[Activity]: In the listing below, find the line holding "- Sample output PDFs" and the line holding "## Handoff Sonraki Agent". Write out those two lines and all lines between, exactly, and nothing more.

=== Input data ===

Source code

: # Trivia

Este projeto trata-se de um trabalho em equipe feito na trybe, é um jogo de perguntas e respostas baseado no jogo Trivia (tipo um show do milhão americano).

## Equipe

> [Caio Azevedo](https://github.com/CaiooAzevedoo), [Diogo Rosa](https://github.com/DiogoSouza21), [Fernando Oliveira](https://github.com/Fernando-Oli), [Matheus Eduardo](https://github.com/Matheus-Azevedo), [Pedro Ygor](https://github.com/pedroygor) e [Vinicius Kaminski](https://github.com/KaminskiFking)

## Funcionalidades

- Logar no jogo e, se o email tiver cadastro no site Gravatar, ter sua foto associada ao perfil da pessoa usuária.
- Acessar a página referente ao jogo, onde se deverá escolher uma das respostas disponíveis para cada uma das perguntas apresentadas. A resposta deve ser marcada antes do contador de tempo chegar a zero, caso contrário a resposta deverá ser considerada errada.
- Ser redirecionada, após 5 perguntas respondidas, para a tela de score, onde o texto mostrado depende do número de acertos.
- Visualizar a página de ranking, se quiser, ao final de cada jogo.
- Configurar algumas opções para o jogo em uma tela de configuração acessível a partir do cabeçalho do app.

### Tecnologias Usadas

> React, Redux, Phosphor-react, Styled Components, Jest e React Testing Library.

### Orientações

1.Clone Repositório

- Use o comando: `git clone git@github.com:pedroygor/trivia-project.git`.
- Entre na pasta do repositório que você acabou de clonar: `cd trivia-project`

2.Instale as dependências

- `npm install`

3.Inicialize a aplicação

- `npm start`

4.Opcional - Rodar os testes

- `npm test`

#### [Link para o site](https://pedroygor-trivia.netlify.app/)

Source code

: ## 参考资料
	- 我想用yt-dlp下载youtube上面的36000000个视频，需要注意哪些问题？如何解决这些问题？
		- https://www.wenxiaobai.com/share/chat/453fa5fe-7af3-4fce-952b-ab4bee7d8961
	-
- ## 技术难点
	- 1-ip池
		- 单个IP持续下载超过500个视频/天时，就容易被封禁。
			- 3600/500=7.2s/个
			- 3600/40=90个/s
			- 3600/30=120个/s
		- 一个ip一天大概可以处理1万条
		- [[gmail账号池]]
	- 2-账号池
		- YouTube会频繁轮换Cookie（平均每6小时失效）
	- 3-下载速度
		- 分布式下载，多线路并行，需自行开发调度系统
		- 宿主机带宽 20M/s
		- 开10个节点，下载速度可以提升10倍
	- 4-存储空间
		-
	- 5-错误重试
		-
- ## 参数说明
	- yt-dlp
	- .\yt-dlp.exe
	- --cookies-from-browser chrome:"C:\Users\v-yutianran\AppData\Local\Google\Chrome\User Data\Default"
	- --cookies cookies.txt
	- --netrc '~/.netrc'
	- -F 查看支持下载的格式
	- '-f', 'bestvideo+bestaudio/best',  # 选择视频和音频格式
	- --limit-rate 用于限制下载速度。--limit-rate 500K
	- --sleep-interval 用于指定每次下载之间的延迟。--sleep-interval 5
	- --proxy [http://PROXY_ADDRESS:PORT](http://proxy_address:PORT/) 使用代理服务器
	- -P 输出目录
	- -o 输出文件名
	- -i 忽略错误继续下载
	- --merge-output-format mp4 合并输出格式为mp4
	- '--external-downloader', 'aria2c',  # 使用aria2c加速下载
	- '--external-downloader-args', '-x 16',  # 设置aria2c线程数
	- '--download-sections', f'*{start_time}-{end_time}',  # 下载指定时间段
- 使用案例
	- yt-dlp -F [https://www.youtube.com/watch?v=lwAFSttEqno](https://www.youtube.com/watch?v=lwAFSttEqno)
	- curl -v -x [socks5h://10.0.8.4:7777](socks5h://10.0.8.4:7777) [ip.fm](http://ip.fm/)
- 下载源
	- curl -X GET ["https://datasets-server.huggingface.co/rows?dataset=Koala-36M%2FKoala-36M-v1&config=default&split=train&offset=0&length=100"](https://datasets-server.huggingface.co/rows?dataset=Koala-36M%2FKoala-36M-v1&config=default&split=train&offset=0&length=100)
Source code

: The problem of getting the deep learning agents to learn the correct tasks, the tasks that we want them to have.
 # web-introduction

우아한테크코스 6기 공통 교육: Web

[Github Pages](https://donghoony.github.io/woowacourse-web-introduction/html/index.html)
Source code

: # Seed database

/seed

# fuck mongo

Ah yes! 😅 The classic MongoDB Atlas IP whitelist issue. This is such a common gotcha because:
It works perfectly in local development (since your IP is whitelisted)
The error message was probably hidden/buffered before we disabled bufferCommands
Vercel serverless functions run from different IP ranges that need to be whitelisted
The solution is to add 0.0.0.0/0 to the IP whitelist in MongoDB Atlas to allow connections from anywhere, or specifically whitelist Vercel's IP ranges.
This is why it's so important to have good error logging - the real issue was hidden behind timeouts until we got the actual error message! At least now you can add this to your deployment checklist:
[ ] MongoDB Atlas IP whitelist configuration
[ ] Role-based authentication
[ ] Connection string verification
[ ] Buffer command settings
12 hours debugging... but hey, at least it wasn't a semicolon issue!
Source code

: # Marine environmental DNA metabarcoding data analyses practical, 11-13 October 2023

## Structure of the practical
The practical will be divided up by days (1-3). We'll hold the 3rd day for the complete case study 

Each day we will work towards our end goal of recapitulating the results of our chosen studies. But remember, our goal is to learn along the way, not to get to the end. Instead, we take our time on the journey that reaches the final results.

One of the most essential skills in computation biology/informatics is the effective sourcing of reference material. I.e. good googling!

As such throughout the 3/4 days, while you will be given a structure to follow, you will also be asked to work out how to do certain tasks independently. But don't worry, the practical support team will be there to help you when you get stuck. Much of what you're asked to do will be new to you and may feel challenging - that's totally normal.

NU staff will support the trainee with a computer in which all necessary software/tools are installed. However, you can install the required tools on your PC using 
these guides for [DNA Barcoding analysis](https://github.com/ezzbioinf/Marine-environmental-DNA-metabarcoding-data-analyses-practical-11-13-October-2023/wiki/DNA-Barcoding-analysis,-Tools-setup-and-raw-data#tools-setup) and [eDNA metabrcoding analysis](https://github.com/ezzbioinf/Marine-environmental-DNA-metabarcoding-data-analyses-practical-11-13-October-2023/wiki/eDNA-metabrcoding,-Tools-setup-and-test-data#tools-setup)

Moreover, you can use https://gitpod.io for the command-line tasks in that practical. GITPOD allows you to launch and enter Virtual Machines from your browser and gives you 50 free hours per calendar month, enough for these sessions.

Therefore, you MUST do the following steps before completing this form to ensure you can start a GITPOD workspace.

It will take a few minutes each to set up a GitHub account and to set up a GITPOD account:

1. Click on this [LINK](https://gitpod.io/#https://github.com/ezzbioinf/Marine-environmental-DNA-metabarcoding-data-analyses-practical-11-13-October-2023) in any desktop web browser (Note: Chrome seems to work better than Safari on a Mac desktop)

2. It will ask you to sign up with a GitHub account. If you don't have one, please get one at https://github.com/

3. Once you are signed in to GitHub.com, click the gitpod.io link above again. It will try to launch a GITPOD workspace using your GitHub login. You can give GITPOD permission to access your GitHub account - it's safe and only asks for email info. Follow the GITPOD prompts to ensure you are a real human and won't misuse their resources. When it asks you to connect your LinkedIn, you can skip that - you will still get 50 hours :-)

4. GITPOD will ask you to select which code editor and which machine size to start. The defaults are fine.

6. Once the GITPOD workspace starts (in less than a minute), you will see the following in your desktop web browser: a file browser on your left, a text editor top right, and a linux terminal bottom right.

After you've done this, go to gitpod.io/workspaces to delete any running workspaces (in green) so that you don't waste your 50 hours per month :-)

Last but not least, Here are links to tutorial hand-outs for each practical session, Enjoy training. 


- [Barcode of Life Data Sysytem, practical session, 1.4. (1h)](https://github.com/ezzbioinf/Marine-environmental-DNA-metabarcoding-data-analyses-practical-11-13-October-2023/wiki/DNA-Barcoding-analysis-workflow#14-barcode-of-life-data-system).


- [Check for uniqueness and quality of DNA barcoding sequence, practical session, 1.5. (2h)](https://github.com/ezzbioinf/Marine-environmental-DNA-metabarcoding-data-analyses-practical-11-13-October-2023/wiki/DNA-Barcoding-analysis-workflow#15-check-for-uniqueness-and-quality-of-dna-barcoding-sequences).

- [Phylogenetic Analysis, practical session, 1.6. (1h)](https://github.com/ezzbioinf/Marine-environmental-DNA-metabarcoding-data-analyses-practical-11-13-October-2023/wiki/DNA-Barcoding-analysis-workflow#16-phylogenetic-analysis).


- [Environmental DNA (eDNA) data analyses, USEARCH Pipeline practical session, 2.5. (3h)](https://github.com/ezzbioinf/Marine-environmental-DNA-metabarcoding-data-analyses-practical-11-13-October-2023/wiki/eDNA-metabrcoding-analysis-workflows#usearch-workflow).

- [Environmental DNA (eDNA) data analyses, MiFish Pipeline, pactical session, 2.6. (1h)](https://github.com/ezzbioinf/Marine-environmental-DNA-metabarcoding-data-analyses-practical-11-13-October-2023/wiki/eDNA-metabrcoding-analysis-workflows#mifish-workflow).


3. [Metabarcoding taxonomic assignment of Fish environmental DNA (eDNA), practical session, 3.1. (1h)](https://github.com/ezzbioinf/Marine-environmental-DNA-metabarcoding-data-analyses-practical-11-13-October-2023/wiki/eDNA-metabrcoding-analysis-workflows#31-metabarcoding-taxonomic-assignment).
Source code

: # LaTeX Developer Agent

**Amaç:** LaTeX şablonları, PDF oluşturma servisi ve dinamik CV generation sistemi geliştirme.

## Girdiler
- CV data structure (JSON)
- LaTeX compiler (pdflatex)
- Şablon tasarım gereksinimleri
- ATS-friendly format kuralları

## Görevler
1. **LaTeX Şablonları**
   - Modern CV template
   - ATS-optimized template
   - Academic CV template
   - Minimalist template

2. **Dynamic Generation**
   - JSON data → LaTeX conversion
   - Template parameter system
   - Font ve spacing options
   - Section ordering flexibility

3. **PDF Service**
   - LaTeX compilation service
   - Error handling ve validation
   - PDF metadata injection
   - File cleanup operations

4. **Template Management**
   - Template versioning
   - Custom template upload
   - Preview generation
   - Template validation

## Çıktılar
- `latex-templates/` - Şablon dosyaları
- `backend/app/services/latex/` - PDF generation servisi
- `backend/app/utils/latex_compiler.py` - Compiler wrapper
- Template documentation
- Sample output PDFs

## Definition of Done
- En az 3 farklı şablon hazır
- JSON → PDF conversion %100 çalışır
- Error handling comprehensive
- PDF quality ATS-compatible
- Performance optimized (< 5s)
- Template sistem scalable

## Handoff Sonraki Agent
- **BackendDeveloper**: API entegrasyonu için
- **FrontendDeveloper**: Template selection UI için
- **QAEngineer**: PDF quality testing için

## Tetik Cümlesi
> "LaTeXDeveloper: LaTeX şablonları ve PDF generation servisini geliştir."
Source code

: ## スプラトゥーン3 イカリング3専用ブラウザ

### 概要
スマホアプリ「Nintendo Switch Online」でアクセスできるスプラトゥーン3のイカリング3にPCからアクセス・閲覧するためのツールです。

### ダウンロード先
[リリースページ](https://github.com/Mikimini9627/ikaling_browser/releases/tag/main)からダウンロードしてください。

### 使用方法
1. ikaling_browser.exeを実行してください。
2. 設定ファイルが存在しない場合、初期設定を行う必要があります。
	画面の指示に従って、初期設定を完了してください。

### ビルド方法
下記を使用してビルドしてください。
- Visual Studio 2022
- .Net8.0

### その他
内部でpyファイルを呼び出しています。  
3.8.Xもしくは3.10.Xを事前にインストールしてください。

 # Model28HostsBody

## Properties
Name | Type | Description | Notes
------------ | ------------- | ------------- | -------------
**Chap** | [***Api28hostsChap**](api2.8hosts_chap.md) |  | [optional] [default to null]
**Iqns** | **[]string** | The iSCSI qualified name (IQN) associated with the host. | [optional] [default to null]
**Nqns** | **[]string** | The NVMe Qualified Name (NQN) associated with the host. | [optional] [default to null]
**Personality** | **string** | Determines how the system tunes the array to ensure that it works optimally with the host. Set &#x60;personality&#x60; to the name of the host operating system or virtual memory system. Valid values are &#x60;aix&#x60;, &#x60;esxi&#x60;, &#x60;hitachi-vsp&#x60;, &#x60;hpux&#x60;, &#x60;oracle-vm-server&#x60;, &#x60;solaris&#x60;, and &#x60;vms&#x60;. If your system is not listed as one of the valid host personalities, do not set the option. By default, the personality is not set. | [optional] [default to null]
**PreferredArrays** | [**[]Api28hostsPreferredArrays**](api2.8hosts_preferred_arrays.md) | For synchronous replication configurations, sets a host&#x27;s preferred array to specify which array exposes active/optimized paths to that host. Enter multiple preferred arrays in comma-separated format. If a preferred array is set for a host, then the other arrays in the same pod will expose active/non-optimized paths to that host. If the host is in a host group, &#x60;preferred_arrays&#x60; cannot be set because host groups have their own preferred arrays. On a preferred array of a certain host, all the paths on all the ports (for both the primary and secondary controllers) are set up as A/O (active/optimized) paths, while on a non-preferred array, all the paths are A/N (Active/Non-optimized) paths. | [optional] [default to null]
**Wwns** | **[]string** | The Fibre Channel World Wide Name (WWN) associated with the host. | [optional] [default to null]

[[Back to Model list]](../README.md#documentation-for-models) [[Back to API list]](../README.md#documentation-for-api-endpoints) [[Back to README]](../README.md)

===

[Answer space]:
- Sample output PDFs

## Definition of Done
- En az 3 farklı şablon hazır
- JSON → PDF conversion %100 çalışır
- Error handling comprehensive
- PDF quality ATS-compatible
- Performance optimized (< 5s)
- Template sistem scalable

## Handoff Sonraki Agent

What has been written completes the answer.